Un monde où LVMH ne verrait pas
son chiffre d’affaires croître de 36% en pleine pandémie. Un monde où on
trouverait indécent de proposer un baby-foot à 68 000 euros parce qu’il
est signé Vuitton. De même pour le billard du même nom à 135 00. Et que dire du
miroir canard à 1 400 euros ? Indécent et laid. Laid et assorti aux quatre
gobelets pour la modeste somme de 740 euros. Quand d’autres ont ce budget, pour
« vivre » un mois : quand
il faut choisir entre se loger, se chauffer, se nourrir et regarder le
sombre reflet d’une vie passée comme infirmière dans un miroir canard… Plus
facile de réduire son empreinte carbone quand on n’a pas le loisir de s’offrir
un luxueux steak. Stop. Envie de rendre. L’industrie du luxe se porte bien,
mais son consommateur est visiblement cintré.
Un monde où diriger rimerait avec
probité, et non avec plumer. Pas même un canard, même très laid, encore moins
nos aînés.
Un monde où on ne proposerait pas
quinze millions d’euros à un journaliste pour qu’il ne dévoile pas à quel prix
les bénéfices des Ephad privés se font. La somme laisse songeur : pour
proposer comme petit pot-de-vin l’équivalent de trois bons jackpots au loto, un
sacré paquet de pichets tout de même, combien faut-il avoir à cacher ? Et,
puisqu’on parle chiffres : on pourrait espérer ne pas manquer de couches
quand on paye plus de quatre SMIC par mois sa chambre…
En même temps, si ce n’était pas exorbitant,
on y enverrait certainement plus d’un conjoint prématurément… Du conjoint bien
chiant au juste pénible… Vous pouvez être tranquille, je vous le garantis, il
est complètement sénile : trente ans qu’il ne trouve pas le lave-vaisselle !
Voire de l’ado… Si, si, je vous assure, il fait beaucoup moins que son âge !
Par contre, il est d’une grossièreté sans précédent, oubliez pas ses calmants… Et
il adore rester couché toute la journée : vous allez l’adorer.

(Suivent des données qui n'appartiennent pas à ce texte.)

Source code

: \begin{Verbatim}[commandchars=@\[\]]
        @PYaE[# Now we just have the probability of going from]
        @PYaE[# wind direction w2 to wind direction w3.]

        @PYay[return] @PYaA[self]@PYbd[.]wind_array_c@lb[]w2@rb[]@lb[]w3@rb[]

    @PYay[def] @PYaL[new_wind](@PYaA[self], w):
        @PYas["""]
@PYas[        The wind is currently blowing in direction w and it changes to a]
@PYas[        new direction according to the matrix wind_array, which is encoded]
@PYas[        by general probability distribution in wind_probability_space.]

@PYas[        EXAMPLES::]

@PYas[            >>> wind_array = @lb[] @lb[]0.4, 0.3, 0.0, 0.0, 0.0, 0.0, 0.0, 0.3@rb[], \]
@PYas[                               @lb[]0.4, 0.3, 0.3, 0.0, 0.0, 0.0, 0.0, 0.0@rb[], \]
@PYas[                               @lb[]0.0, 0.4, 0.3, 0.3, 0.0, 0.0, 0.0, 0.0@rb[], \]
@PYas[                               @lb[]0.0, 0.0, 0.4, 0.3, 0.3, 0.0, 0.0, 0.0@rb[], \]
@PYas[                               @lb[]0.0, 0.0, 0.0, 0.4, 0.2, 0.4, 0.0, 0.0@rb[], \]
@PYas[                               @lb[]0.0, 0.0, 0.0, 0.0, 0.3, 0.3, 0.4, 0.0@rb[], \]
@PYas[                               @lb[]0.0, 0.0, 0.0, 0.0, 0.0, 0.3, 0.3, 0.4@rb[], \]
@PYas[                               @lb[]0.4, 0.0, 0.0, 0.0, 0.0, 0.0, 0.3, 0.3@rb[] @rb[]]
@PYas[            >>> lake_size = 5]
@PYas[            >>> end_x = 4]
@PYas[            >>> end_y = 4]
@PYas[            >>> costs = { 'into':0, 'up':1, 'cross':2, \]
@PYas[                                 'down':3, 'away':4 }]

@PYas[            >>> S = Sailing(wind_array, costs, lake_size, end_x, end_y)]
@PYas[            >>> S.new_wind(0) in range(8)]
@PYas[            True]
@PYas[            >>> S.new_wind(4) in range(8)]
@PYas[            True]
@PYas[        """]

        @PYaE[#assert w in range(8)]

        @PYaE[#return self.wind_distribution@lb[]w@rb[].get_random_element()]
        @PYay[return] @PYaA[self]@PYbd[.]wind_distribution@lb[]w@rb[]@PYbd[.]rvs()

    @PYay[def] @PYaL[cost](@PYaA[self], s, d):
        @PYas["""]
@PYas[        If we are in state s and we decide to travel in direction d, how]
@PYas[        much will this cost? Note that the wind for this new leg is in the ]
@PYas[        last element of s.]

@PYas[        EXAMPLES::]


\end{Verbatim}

Plus
économique, puisque l’époque est au profit, la simple menace pour ceux qui
viennent de quitter leurs couches : si tu finis pas ta soupe, j’appelle l’Ephad.
Bien plus efficace que le Croque-mitaine…
Un monde où limoger le directeur
général et promettre plus de contrôles administratifs ne suffirait pas à faire
oublier ce qu’il y a d’ignominieux à faire du business sur des dos voûtés et
fragiles. Un monde où Alzheimer ne
faciliterait pas la tâche de cadres dont le mot d’ordre est « Il faut que
ça crache ! ». Impossible, on n’a pas eu le temps de lui donner son
petit-déjeuner ? Bah, ça sera vite oublié… Un monde où la pandémie ne
serait pas une aubaine : visites interdites ? Youpi. Pas vu, pas
pris. Un monde où lucratif et rogner sur les biscottes ne rimeraient pas.
D’ailleurs, ça ne rime pas.
Un monde où on ferait un lien
entre le démantèlement méticuleux du service public et la libre prospérité des
actionnaires. Un monde où des établissements qui se veulent « un acteur de
référence dans la prise en charge du Grand Âge », sans rire, sont ce
qu’ils prétendent. En même temps, fallait pas s’attendre à de la publicité
transparente. Tu as repéré l’oxymore ? Bravo ! Tu gagnes une couche,
ça peut toujours servir. « Par ici les pépettes, on a que ça en
tête ; par ici les lingots, tel est
notre credo », quand même… Personne n’y aurait cru… Quand la publicité est
plus crédible que la réalité, on a le droit d’avoir peur ?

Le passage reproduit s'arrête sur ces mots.